In the swirling haze of the 1960s counterculture, a single weekend at San Francisco’s Longshoreman’s Hall changed everything. 

The Trips Festival—a three-day celebration of music, art, and experimentation—marked the beginning of what would become the hippie movement and the explosion of psychedelic culture.

Produced by Ken Kesey, Stewart Brand, and Ramon Sender, with contributions from the Merry Pranksters, Owsley Stanley, and other avant-garde visionaries, the festival was far more than a concert. 

It was a sensory revolution, an invitation to lose oneself in a vibrant, immersive experience where sound, light, and creativity collided in unpredictable and transformative ways. As Tom Wolfe famously wrote in The Electric Kool-Aid Acid Test, “The Haight-Ashbury era began that weekend.”

Over 10,000 people flooded into the Longshoreman’s Hall between January 21 and 23, 1966, many eagerly partaking in LSD-spiked punch as they wandered through a landscape of experimental theater, dance, film projections, and live music. 

Performers and attendees alike were swept up in an atmosphere of communal exploration and artistic chaos, where the line between audience and artist dissolved.

The festival showcased a remarkable array of talents.
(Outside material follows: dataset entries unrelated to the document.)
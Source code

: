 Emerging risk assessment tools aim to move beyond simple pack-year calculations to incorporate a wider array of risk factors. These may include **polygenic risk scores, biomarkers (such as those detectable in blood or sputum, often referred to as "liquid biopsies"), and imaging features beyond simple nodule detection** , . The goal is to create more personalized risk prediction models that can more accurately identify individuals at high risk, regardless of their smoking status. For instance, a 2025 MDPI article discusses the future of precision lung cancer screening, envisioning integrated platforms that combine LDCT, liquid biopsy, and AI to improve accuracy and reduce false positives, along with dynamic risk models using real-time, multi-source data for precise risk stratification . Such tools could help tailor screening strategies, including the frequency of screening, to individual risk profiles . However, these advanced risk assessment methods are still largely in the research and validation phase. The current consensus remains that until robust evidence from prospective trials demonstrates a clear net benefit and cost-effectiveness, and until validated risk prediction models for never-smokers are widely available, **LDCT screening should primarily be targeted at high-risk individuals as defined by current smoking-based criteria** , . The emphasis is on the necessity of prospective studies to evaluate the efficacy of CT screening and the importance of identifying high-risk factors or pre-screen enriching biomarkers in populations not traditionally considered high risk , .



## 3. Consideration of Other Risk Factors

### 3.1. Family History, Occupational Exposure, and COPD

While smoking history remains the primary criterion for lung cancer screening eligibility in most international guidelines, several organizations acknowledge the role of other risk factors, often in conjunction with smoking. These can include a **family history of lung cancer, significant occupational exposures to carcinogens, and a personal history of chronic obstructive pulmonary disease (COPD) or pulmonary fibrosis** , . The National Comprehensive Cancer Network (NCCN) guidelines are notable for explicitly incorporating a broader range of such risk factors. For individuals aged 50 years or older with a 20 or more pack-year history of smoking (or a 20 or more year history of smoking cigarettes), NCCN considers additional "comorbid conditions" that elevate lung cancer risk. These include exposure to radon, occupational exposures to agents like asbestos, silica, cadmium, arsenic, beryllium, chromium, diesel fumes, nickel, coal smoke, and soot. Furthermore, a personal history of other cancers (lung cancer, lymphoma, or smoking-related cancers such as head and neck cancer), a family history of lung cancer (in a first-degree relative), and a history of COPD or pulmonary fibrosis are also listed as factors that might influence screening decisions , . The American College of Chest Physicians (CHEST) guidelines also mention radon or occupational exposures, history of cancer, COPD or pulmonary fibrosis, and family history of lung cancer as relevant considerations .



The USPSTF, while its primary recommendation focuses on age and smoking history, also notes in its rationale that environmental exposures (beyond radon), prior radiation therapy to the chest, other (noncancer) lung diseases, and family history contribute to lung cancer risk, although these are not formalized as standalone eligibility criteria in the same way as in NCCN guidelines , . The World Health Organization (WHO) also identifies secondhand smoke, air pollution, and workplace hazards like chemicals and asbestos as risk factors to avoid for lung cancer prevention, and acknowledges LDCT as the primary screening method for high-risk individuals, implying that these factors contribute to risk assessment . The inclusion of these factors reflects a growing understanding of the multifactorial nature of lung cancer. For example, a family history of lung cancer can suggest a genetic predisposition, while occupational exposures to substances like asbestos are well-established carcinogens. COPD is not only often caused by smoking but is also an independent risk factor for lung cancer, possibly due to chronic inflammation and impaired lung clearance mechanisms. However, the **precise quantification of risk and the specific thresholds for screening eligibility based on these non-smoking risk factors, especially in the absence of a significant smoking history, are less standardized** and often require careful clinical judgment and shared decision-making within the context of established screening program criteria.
The San Francisco Mime Troupe performed provocative theater, the Dancer’s Workshop turned movement into storytelling, and the San Francisco Tape Music Center offered electronic compositions.

A light show illuminated the hall, bathing attendees and performers in a dreamlike glow. Yet, amid this eclectic tableau, the performances by the Grateful Dead, Big Brother and the Holding Company, and Jefferson Airplane became the heartbeat of the event.

The Trips Festival marked the Grateful Dead’s first major San Francisco performance, a band destined to define the city’s psychedelic rock scene. 

Their hypnotic jams, amplified by Ken Babbs’ sound engineering, created a sonic experience like no other. Babbs had reworked the hall’s sound system to eliminate distortion, ensuring every note reverberated with clarity and power—no small feat given the venue’s challenging acoustics.

Big Brother and the Holding Company, another emerging band, found their identity at the festival. Among the crowd was David Getz, a painter and jazz drummer, who would soon join the group, helping to cement its place in music history.

The Trips Festival was a flashpoint that sparked an entire movement. The multi-sensory experience it pioneered became the blueprint for San Francisco’s music scene, where venues like the Fillmore Auditorium and Avalon Ballroom embraced the union of music, light, and psychedelia. 

Two weeks later, Bill Graham took over the Fillmore, advertising its first weekend as the “sights and sounds of the Trips Festival.”

For many, this weekend in January 1966 was a gateway to a new lifestyle. It wasn’t just the birth of the hippie counterculture; it was the moment when art, music, and consciousness collided, creating an enduring cultural ripple that would spread far beyond San Francisco.